===== STUDY MATERIAL =====

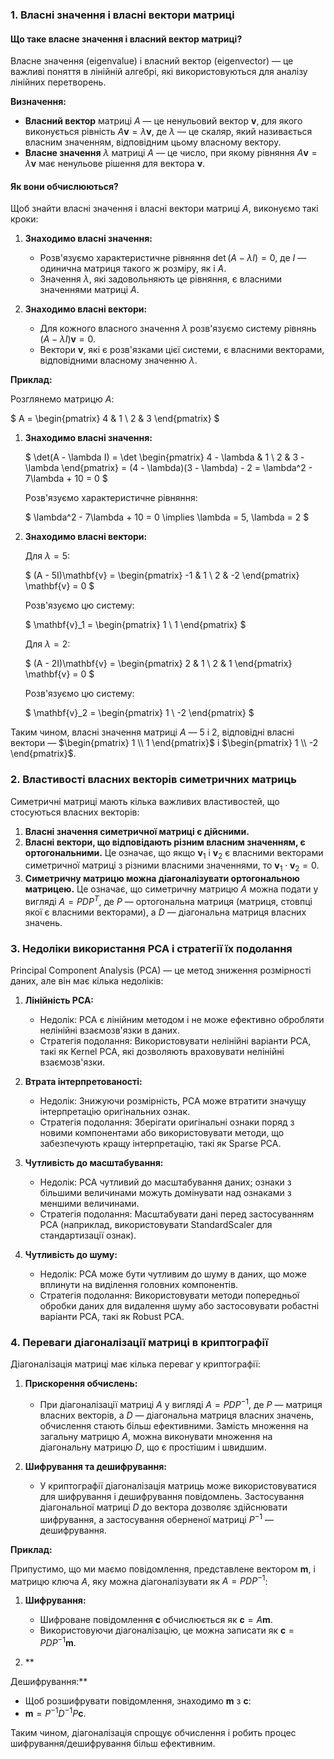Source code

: ### 1. Власні значення і власні вектори матриці

#### Що таке власне значення і власний вектор матриці?

Власне значення (eigenvalue) і власний вектор (eigenvector) — це важливі поняття в лінійній алгебрі, які використовуються для аналізу лінійних перетворень.

**Визначення:**
- **Власний вектор** матриці $A$ — це ненульовий вектор $\mathbf{v}$, для якого виконується рівність $A\mathbf{v} = \lambda \mathbf{v}$, де $\lambda$ — це скаляр, який називається власним значенням, відповідним цьому власному вектору.
- **Власне значення** $\lambda$ матриці $A$ — це число, при якому рівняння $A\mathbf{v} = \lambda \mathbf{v}$ має ненульове рішення для вектора $\mathbf{v}$.

#### Як вони обчислюються?

Щоб знайти власні значення і власні вектори матриці $A$, виконуємо такі кроки:

1. **Знаходимо власні значення:** 
   - Розв'язуємо характеристичне рівняння $\det(A - \lambda I) = 0$, де $I$ — одинична матриця такого ж розміру, як і $A$.
   - Значення $\lambda$, які задовольняють це рівняння, є власними значеннями матриці $A$.

2. **Знаходимо власні вектори:**
   - Для кожного власного значення $\lambda$ розв'язуємо систему рівнянь $(A - \lambda I)\mathbf{v} = 0$.
   - Вектори $\mathbf{v}$, які є розв'язками цієї системи, є власними векторами, відповідними власному значенню $\lambda$.

**Приклад:**

Розглянемо матрицю $A$:

$ A = \begin{pmatrix} 4 & 1 \\ 2 & 3 \end{pmatrix} $

1. **Знаходимо власні значення:**

   $
   \det(A - \lambda I) = \det \begin{pmatrix} 4 - \lambda & 1 \\ 2 & 3 - \lambda \end{pmatrix} = (4 - \lambda)(3 - \lambda) - 2 = \lambda^2 - 7\lambda + 10 = 0
   $

   Розв'язуємо характеристичне рівняння:

   $
   \lambda^2 - 7\lambda + 10 = 0 \implies \lambda = 5, \lambda = 2
   $

2. **Знаходимо власні вектори:**

   Для $\lambda = 5$:

   $
   (A - 5I)\mathbf{v} = \begin{pmatrix} -1 & 1 \\ 2 & -2 \end{pmatrix} \mathbf{v} = 0
   $

   Розв'язуємо цю систему:

   $
   \mathbf{v}_1 = \begin{pmatrix} 1 \\ 1 \end{pmatrix}
   $

   Для $\lambda = 2$:

   $
   (A - 2I)\mathbf{v} = \begin{pmatrix} 2 & 1 \\ 2 & 1 \end{pmatrix} \mathbf{v} = 0
   $

   Розв'язуємо цю систему:

   $
   \mathbf{v}_2 = \begin{pmatrix} 1 \\ -2 \end{pmatrix}
   $

Таким чином, власні значення матриці $A$ — 5 і 2, відповідні власні вектори — $\begin{pmatrix} 1 \\ 1 \end{pmatrix}$ і $\begin{pmatrix} 1 \\ -2 \end{pmatrix}$.

### 2. Властивості власних векторів симетричних матриць

Симетричні матриці мають кілька важливих властивостей, що стосуються власних векторів:

1. **Власні значення симетричної матриці є дійсними.**
2. **Власні вектори, що відповідають різним власним значенням, є ортогональними.** Це означає, що якщо $\mathbf{v}_1$ і $\mathbf{v}_2$ є власними векторами симетричної матриці з різними власними значеннями, то $\mathbf{v}_1 \cdot \mathbf{v}_2 = 0$.
3. **Симетричну матрицю можна діагоналізувати ортогональною матрицею.** Це означає, що симетричну матрицю $A$ можна подати у вигляді $A = PDP^T$, де $P$ — ортогональна матриця (матриця, стовпці якої є власними векторами), а $D$ — діагональна матриця власних значень.

### 3. Недоліки використання PCA і стратегії їх подолання

Principal Component Analysis (PCA) — це метод зниження розмірності даних, але він має кілька недоліків:

1. **Лінійність PCA:**
   - Недолік: PCA є лінійним методом і не може ефективно обробляти нелінійні взаємозв'язки в даних.
   - Стратегія подолання: Використовувати нелінійні варіанти PCA, такі як Kernel PCA, які дозволяють враховувати нелінійні взаємозв'язки.

2. **Втрата інтерпретованості:**
   - Недолік: Знижуючи розмірність, PCA може втратити значущу інтерпретацію оригінальних ознак.
   - Стратегія подолання: Зберігати оригінальні ознаки поряд з новими компонентами або використовувати методи, що забезпечують кращу інтерпретацію, такі як Sparse PCA.

3. **Чутливість до масштабування:**
   - Недолік: PCA чутливий до масштабування даних; ознаки з більшими величинами можуть домінувати над ознаками з меншими величинами.
   - Стратегія подолання: Масштабувати дані перед застосуванням PCA (наприклад, використовувати StandardScaler для стандартизації ознак).

4. **Чутливість до шуму:**
   - Недолік: PCA може бути чутливим до шуму в даних, що може вплинути на виділення головних компонентів.
   - Стратегія подолання: Використовувати методи попередньої обробки даних для видалення шуму або застосовувати робастні варіанти PCA, такі як Robust PCA.

### 4. Переваги діагоналізації матриці в криптографії

Діагоналізація матриці має кілька переваг у криптографії:

1. **Прискорення обчислень:**
   - При діагоналізації матриці $A$ у вигляді $A = PDP^{-1}$, де $P$ — матриця власних векторів, а $D$ — діагональна матриця власних значень, обчислення стають більш ефективними. Замість множення на загальну матрицю $A$, можна виконувати множення на діагональну матрицю $D$, що є простішим і швидшим.

2. **Шифрування та дешифрування:**
   - У криптографії діагоналізація матриць може використовуватися для шифрування і дешифрування повідомлень. Застосування діагональної матриці $D$ до вектора дозволяє здійснювати шифрування, а застосування оберненої матриці $P^{-1}$ — дешифрування.

**Приклад:**

Припустимо, що ми маємо повідомлення, представлене вектором $\mathbf{m}$, і матрицю ключа $A$, яку можна діагоналізувати як $A = PDP^{-1}$:

1. **Шифрування:**
   - Шифроване повідомлення $\mathbf{c}$ обчислюється як $\mathbf{c} = A\mathbf{m}$.
   - Використовуючи діагоналізацію, це можна записати як $\mathbf{c} = PDP^{-1}\mathbf{m}$.

2. **

Дешифрування:**
   - Щоб розшифрувати повідомлення, знаходимо $\mathbf{m}$ з $\mathbf{c}$:
   - $\mathbf{m} = P^{-1}D^{-1}P\mathbf{c}$.

Таким чином, діагоналізація спрощує обчислення і робить процес шифрування/дешифрування більш ефективним.

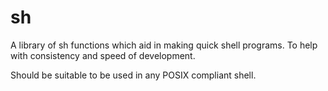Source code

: # sh

A library of sh functions which aid in making quick shell programs. To help
with consistency and speed of development.

Should be suitable to be used in any POSIX compliant shell.
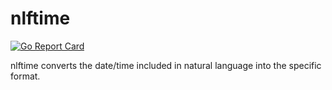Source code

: # nlftime
[![Go Report Card](https://goreportcard.com/badge/github.com/morikuni/nlftime)](https://goreportcard.com/report/github.com/morikuni/nlftime)

nlftime converts the date/time included in natural language into the specific format.
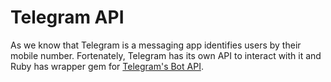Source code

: # Telegram API

As we know that Telegram is a messaging app identifies users by their mobile number. Fortenately, Telegram has its own API to interact with it and Ruby has wrapper gem for [Telegram's Bot API](https://core.telegram.org/bots/api).
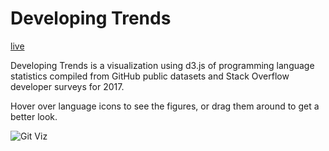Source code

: # Developing Trends

[live](https://charliedieter.github.io/github_viz/)

Developing Trends is a visualization using d3.js of programming language statistics compiled from GitHub public datasets and Stack Overflow developer surveys for 2017.

Hover over language icons to see the figures, or drag them around to get a better look.

![Git Viz](https://media.giphy.com/media/t6Jd6BnzbRGRXyrNUp/giphy.gif)
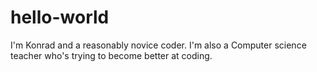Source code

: # hello-world
I'm Konrad and a reasonably novice coder.  I'm also a Computer science teacher who's trying to become better at coding.
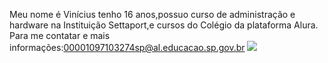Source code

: Meu nome é Vinícius tenho 16 anos,possuo curso de administração e hardware na Instituição Settaport,e cursos do Colégio da plataforma Alura.
Para me contatar e mais informações:00001097103274sp@al.educacao.sp.gov.br
![](https://c.tenor.com/5HpezaVRhgQAAAAC/tenor.gif)
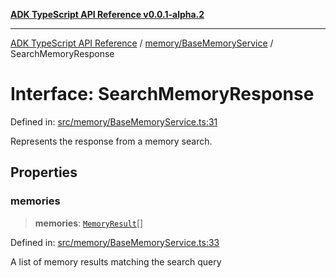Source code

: [**ADK TypeScript API Reference v0.0.1-alpha.2**](../../../README.md)

***

[ADK TypeScript API Reference](../../../modules.md) / [memory/BaseMemoryService](../README.md) / SearchMemoryResponse

# Interface: SearchMemoryResponse

Defined in: [src/memory/BaseMemoryService.ts:31](https://github.com/njraladdin/adk-typescript/blob/main/src/memory/BaseMemoryService.ts#L31)

Represents the response from a memory search.

## Properties

### memories

> **memories**: [`MemoryResult`](MemoryResult.md)[]

Defined in: [src/memory/BaseMemoryService.ts:33](https://github.com/njraladdin/adk-typescript/blob/main/src/memory/BaseMemoryService.ts#L33)

A list of memory results matching the search query
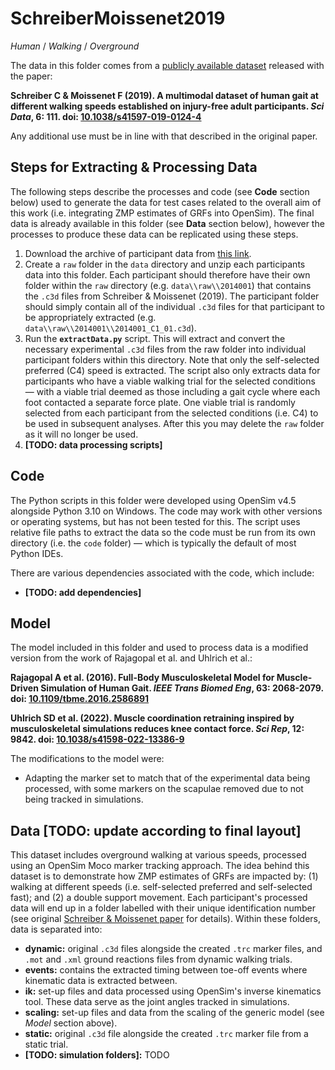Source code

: # SchreiberMoissenet2019

*Human* / *Walking* / *Overground*

The data in this folder comes from a [publicly available dataset](https://doi.org/10.6084/m9.figshare.7734767) released with the paper:

**Schreiber C & Moissenet F (2019). A multimodal dataset of human gait at different walking speeds established on injury-free adult participants. *Sci Data*, 6: 111. doi: [10.1038/s41597-019-0124-4](https://doi.org/10.1038/s41597-019-0124-4)**

Any additional use must be in line with that described in the original paper.

## Steps for Extracting & Processing Data

The following steps describe the processes and code (see **Code** section below) used to generate the data for test cases related to the overall aim of this work (i.e. integrating ZMP estimates of GRFs into OpenSim). The final data is already available in this folder (see **Data** section below), however the processes to produce these data can be replicated using these steps.

1. Download the archive of participant data from [this link](https://doi.org/10.6084/m9.figshare.7734767). 
2. Create a `raw` folder in the `data` directory and unzip each participants data into this folder. Each participant should therefore have their own folder within the `raw` directory (e.g. `data\\raw\\2014001`) that contains the `.c3d` files from Schreiber & Moissenet (2019). The participant folder should simply contain all of the individual `.c3d` files for that participant to be appropriately extracted (e.g. `data\\raw\\2014001\\2014001_C1_01.c3d`).
3. Run the **`extractData.py`** script. This will extract and convert the necessary experimental `.c3d` files from the raw folder into individual participant folders within this directory. Note that only the self-selected preferred (C4) speed is extracted. The script also only extracts data for participants who have a viable walking trial for the selected conditions — with a viable trial deemed as those including a gait cycle where each foot contacted a separate force plate. One viable trial is randomly selected from each participant from the selected conditions (i.e. C4) to be used in subsequent analyses. After this you may delete the `raw` folder as it will no longer be used.
4. **[TODO: data processing scripts]**

## Code

The Python scripts in this folder were developed using OpenSim v4.5 alongside Python 3.10 on Windows. The code may work with other versions or operating systems, but has not been tested for this. The script uses relative file paths to extract the data so the code must be run from its own directory (i.e. the `code` folder) — which is typically the default of most Python IDEs.

There are various dependencies associated with the code, which include:

- **[TODO: add dependencies]**

## Model

The model included in this folder and used to process data is a modified version from the work of Rajagopal et al. and Uhlrich et al.:

**Rajagopal A et al. (2016). Full-Body Musculoskeletal Model for Muscle-Driven Simulation of Human Gait. *IEEE Trans Biomed Eng*, 63: 2068-2079. doi: [10.1109/tbme.2016.2586891](https://doi.org/10.1109/tbme.2016.2586891)**

**Uhlrich SD et al. (2022). Muscle coordination retraining inspired by musculoskeletal simulations reduces knee contact force. *Sci Rep*, 12: 9842. doi: [10.1038/s41598-022-13386-9](https://doi.org/10.1038/s41598-022-13386-9)**

The modifications to the model were:

- Adapting the marker set to match that of the experimental data being processed, with some markers on the scapulae removed due to not being tracked in simulations.

## Data [TODO: update according to final layout]

This dataset includes overground walking at various speeds, processed using an OpenSim Moco marker tracking approach. The idea behind this dataset is to demonstrate how ZMP estimates of GRFs are impacted by: (1) walking at different speeds (i.e. self-selected preferred and self-selected fast); and (2) a double support movement. Each participant's processed data will end up in a folder labelled with their unique identification number (see original [Schreiber & Moissenet paper](https://doi.org/10.1038/s41597-019-0124-4) for details). Within these folders, data is separated into:

- **dynamic:** original `.c3d` files alongside the created `.trc` marker files, and `.mot` and `.xml` ground reactions files from dynamic walking trials.
- **events:** contains the extracted timing between toe-off events where kinematic data is extracted between.
- **ik:** set-up files and data processed using OpenSim's inverse kinematics tool. These data serve as the joint angles tracked in simulations.
- **scaling:** set-up files and data from the scaling of the generic model (see *Model* section above).
- **static:** original `.c3d` file alongside the created `.trc` marker file from a static trial.
- **[TODO: simulation folders]:** TODO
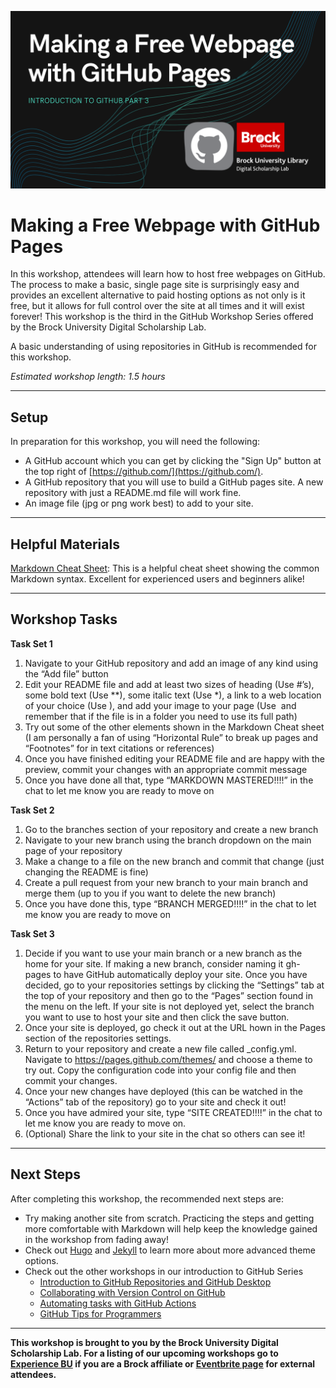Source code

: ![Tool Logo](Github_Part3.png)

# Making a Free Webpage with GitHub Pages
In this workshop, attendees will learn how to host free webpages on GitHub.  The process to make a basic, single page site is surprisingly easy and provides an excellent alternative to paid hosting options as not only is it free, but it allows for full control over the site at all times and it will exist forever!  This workshop is the third in the GitHub Workshop Series offered by the Brock University Digital Scholarship Lab.

A basic understanding of using repositories in GitHub is recommended for this workshop.  

*Estimated workshop length: 1.5 hours*

----

## Setup
In preparation for this workshop, you will need the following: 

- A GitHub account which you can get by clicking the "Sign Up" button at the top right of [https://github.com/](https://github.com/).
- A GitHub repository that you will use to build a GitHub pages site.  A new repository with just a README.md file will work fine.
- An image file (jpg or png work best) to add to your site.  

----

## Helpful Materials
[Markdown Cheat Sheet](https://www.markdownguide.org/cheat-sheet/): This is a helpful cheat sheet showing the common Markdown syntax.  Excellent for experienced users and beginners alike!  

----

## Workshop Tasks

**Task Set 1**  
  
1. Navigate to your GitHub repository and add an image of any kind using the “Add file” button
2. Edit your README file and add at least two sizes of heading (Use #’s), some bold text (Use **), some italic text (Use *), a link to a web location of your choice (Use []() ), and add your image to your page (Use ![]() and remember that if the file is in a folder you need to use its full path)
3. Try out some of the other elements shown in the Markdown Cheat sheet (I am personally a fan of using “Horizontal Rule” to break up pages and “Footnotes” for in text citations or references)
4. Once you have finished editing your README file and are happy with the preview, commit your changes with an appropriate commit message
5. Once you have done all that, type “MARKDOWN MASTERED!!!!” in the chat to let me know you are ready to move on

  
**Task Set 2**  
  
1. Go to the branches section of your repository and create a new branch  
2. Navigate to your new branch using the branch dropdown on the main page of your repository  
3. Make a change to a file on the new branch and commit that change (just changing the README is fine)  
4. Create a pull request from your new branch to your main branch and merge them (up to you if you want to delete the new branch)  
5. Once you have done this, type “BRANCH MERGED!!!!” in the chat to let me know you are ready to move on  

**Task Set 3**  
  
1. Decide if you want to use your main branch or a new branch as the home for your site.  If making a new branch, consider naming it gh-pages to have GitHub automatically deploy your site.  Once you have decided, go to your repositories settings by clicking the “Settings” tab at the top of your repository and then go to the “Pages” section found in the menu on the left.  If your site is not deployed yet, select the branch you want to use to host your site and then click the save button.  
2. Once your site is deployed, go check it out at the URL hown in the Pages section of the repositories settings.  
3. Return to your repository and create a new file called _config.yml.  Navigate to https://pages.github.com/themes/ and choose a theme to try out.  Copy the configuration code into your config file and then commit your changes.  
4. Once your new changes have deployed (this can be watched in the “Actions” tab of the repository) go to your site and check it out!  
5. Once you have admired your site, type “SITE CREATED!!!!” in the chat to let me know you are ready to move on.  
6. (Optional) Share the link to your site in the chat so others can see it!  
  
  
----  

## Next Steps

After completing this workshop, the recommended next steps are:

 - Try making another site from scratch.  Practicing the steps and getting more comfortable with Markdown will help keep the knowledge gained in the workshop from fading away!
 - Check out [Hugo](https://gohugo.io/) and [Jekyll](https://jekyllrb.com/) to learn more about more advanced theme options.
 - Check out the other workshops in our introduction to GitHub Series
   - [Introduction to GitHub Repositories and GitHub Desktop](https://brockdsl.github.io/Introduction-to-GitHub-Repositories-and-GitHub-Desktop/)
   - [Collaborating with Version Control on GitHub](https://brockdsl.github.io/Collaborating-with-Version-Control-on-GitHub/)
   - [Automating tasks with GitHub Actions](https://brockdsl.github.io/Automating-tasks-with-GitHub-Actions/)
   - [GitHub Tips for Programmers](https://brockdsl.github.io/GitHub-Tips-for-Programmers/)



----
 

  
**This workshop is brought to you by the Brock University Digital Scholarship Lab.  For a listing of our upcoming workshops go to [Experience BU](https://experiencebu.brocku.ca/organization/dsl) if you are a Brock affiliate or [Eventbrite page](https://www.eventbrite.ca/o/brock-university-digital-scholarship-lab-21661627350) for external attendees.**

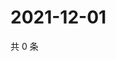 # 2021-12-01

共 0 条

<!-- BEGIN WEIBO -->
<!-- 最后更新时间 Wed Dec 01 2021 15:14:48 GMT+0800 (China Standard Time) -->

<!-- END WEIBO -->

=====

→ **PROBLEM REQUIREMENTS**: For the word "рівняння", count the lines of the records that contain it and give only the number.

→ **TASK RESPONSE**: 4